Stones & Bones: Containing Typhoid in 'Dear Dirty Dublin'
- Co. Dublin – Dublin City
Dive into Dublin’s contagious past in our new online exhibition!
Typhoid was a major killer in Edwardian Dublin. An immersive, multimedia exhibition, 'Stones & Bones: Containing Typhoid in Dear Dirty Dublin' draws on the important civic records held by Dublin City Archive to illuminate the turbulent history of Dublin’s disease control efforts in the 19th and 20th centuries - and particularly its struggle with typhoid. Public health records, contemporary press responses, and photographic surveys tell a story of precarity and unequal disease burdens in ‘Dear Dirty Dublin’. The exhibition also explores how imperial influences and one-size-fits-all thinking failed to provide solutions for Dublin’s sanitary crisis: constructed between 1870 and 1906, Dublin’s London-inspired sewer system ended up impeding navigation in Dublin Bay and spreading typhoid amongst Dublin’s poor and working-classes by polluting local shellfish beds.
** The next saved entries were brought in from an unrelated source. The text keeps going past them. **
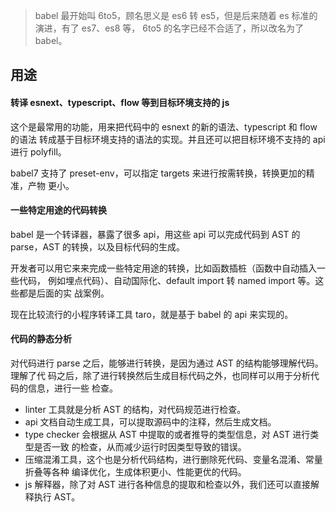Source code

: > babel 最开始叫 6to5，顾名思义是 es6 转 es5，但是后来随着 es 标准的演进，有了
> es7、es8 等， 6to5 的名字已经不合适了，所以改名为了 babel。

## 用途

#### 转译 esnext、typescript、flow 等到目标环境支持的 js

这个是最常用的功能，用来把代码中的 esnext 的新的语法、typescript 和 flow 的语法
转成基于目标环境支持的语法的实现。并且还可以把目标环境不支持的 api 进行
polyfill。

babel7 支持了 preset-env，可以指定 targets 来进行按需转换，转换更加的精准，产物
更小。

#### 一些特定用途的代码转换

babel 是一个转译器，暴露了很多 api，用这些 api 可以完成代码到 AST 的 parse，AST
的转换，以及目标代码的生成。

开发者可以用它来来完成一些特定用途的转换，比如函数插桩（函数中自动插入一些代码，
例如埋点代码）、自动国际化、default import 转 named import 等。这些都是后面的实
战案例。

现在比较流行的小程序转译工具 taro，就是基于 babel 的 api 来实现的。

#### 代码的静态分析

对代码进行 parse 之后，能够进行转换，是因为通过 AST 的结构能够理解代码。理解了代
码之后，除了进行转换然后生成目标代码之外，也同样可以用于分析代码的信息，进行一些
检查。

- linter 工具就是分析 AST 的结构，对代码规范进行检查。
- api 文档自动生成工具，可以提取源码中的注释，然后生成文档。
- type checker 会根据从 AST 中提取的或者推导的类型信息，对 AST 进行类型是否一致
  的检查，从而减少运行时因类型导致的错误。
- 压缩混淆工具，这个也是分析代码结构，进行删除死代码、变量名混淆、常量折叠等各种
  编译优化，生成体积更小、性能更优的代码。
- js 解释器，除了对 AST 进行各种信息的提取和检查以外，我们还可以直接解释执行
  AST。
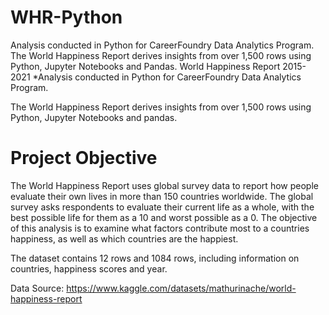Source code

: # WHR-Python
Analysis conducted in Python for CareerFoundry Data Analytics Program.  The World Happiness Report derives insights from over 1,500 rows using Python, Jupyter Notebooks and Pandas.
World Happiness Report 2015-2021
*Analysis conducted in Python for CareerFoundry Data Analytics Program.

The World Happiness Report derives insights from over 1,500 rows using Python, Jupyter Notebooks and pandas.

# Project Objective
The World Happiness Report uses global survey data to report how people evaluate their own lives in more than 150 countries worldwide. The global survey asks respondents to evaluate their current life as a whole, with the best possible life for them as a 10 and worst possible as a 0. The objective of this analysis is to examine what factors contribute most to a countries happiness, as well as which countries are the happiest.

The dataset contains 12 rows and 1084 rows, including information on countries, happiness scores and year.

Data Source: https://www.kaggle.com/datasets/mathurinache/world-happiness-report

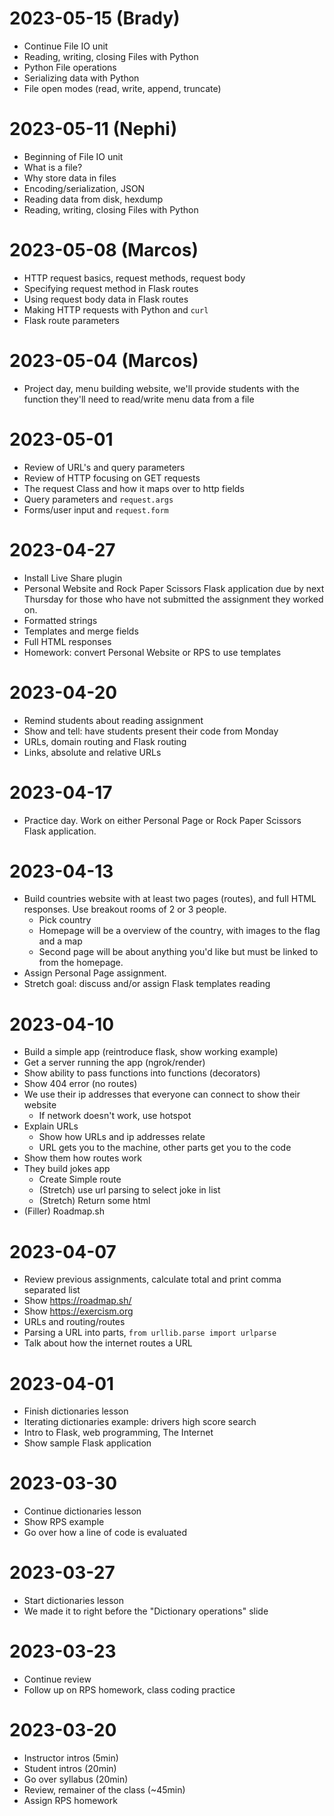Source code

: # 2023-05-15 (Brady)

- Continue File IO unit
- Reading, writing, closing Files with Python
- Python File operations
- Serializing data with Python
- File open modes (read, write, append, truncate)

# 2023-05-11 (Nephi)

- Beginning of File IO unit
- What is a file?
- Why store data in files
- Encoding/serialization, JSON
- Reading data from disk, hexdump
- Reading, writing, closing Files with Python

# 2023-05-08 (Marcos)

- HTTP request basics, request methods, request body
- Specifying request method in Flask routes
- Using request body data in Flask routes
- Making HTTP requests with Python and `curl`
- Flask route parameters

# 2023-05-04 (Marcos)

- Project day, menu building website, we'll provide students with the function
  they'll need to read/write menu data from a file

# 2023-05-01

- Review of URL's and query parameters
- Review of HTTP focusing on GET requests
- The request Class and how it maps over to http fields
- Query parameters and `request.args`
- Forms/user input and `request.form`

# 2023-04-27

- Install Live Share plugin
- Personal Website and Rock Paper Scissors Flask application due by next
  Thursday for those who have not submitted the assignment they worked on.
- Formatted strings
- Templates and merge fields
- Full HTML responses
- Homework: convert Personal Website or RPS to use templates

# 2023-04-20

- Remind students about reading assignment
- Show and tell: have students present their code from Monday
- URLs, domain routing and Flask routing
- Links, absolute and relative URLs

# 2023-04-17

- Practice day. Work on either Personal Page or Rock Paper Scissors Flask
  application.

# 2023-04-13

- Build countries website with at least two pages (routes), and full HTML
  responses. Use breakout rooms of 2 or 3 people.
    - Pick country
    - Homepage will be a overview of the country, with images to the flag and a map
    - Second page will be about anything you'd like but must be linked to from the homepage.
- Assign Personal Page assignment.
- Stretch goal: discuss and/or assign Flask templates reading

# 2023-04-10

- Build a simple app (reintroduce flask, show working example)
- Get a server running the app (ngrok/render)
- Show ability to pass functions into functions (decorators)
- Show 404 error (no routes)
- We use their ip addresses that everyone can connect to show their website
	- If network doesn't work, use hotspot
- Explain URLs
	- Show how URLs and ip addresses relate
	- URL gets you to the machine, other parts get you to the code
- Show them how routes work
- They build jokes app
	- Create Simple route
	- (Stretch) use url parsing to select joke in list
	- (Stretch) Return some html
- (Filler) Roadmap.sh

# 2023-04-07

- Review previous assignments, calculate total and print comma separated list
- Show https://roadmap.sh/
- Show https://exercism.org
- URLs and routing/routes
- Parsing a URL into parts, `from urllib.parse import urlparse`
- Talk about how the internet routes a URL

# 2023-04-01

- Finish dictionaries lesson
- Iterating dictionaries example: drivers high score search
- Intro to Flask, web programming, The Internet
- Show sample Flask application

# 2023-03-30

- Continue dictionaries lesson
- Show RPS example
- Go over how a line of code is evaluated

# 2023-03-27

- Start dictionaries lesson
- We made it to right before the "Dictionary operations" slide

# 2023-03-23

- Continue review
- Follow up on RPS homework, class coding practice

# 2023-03-20

- Instructor intros (5min)
- Student intros (20min)
- Go over syllabus (20min)
- Review, remainer of the class (~45min)
- Assign RPS homework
Explore this three part exhibition to discover how local ecologies, imperial ideals, and urban inequality influenced disease control. In Part One, learn how Dublin’s geography and coastal environment helped typhoid spread. In Part Two, find out more about what Dublin officials did to contain typhoid – including solutions that backfired. Finally, in Part Three discover how improved sanitation, housing, and welfare helped reduce typhoid – but how climate change and population growth pose new challenges for 21st century planners.
'Stones & Bones: Containing Typhoid in Dear, Dirty Dublin' has been created by the critically-acclaimed Typhoidland research and public engagement project for Dublin City Library and Archive, our heritage partner.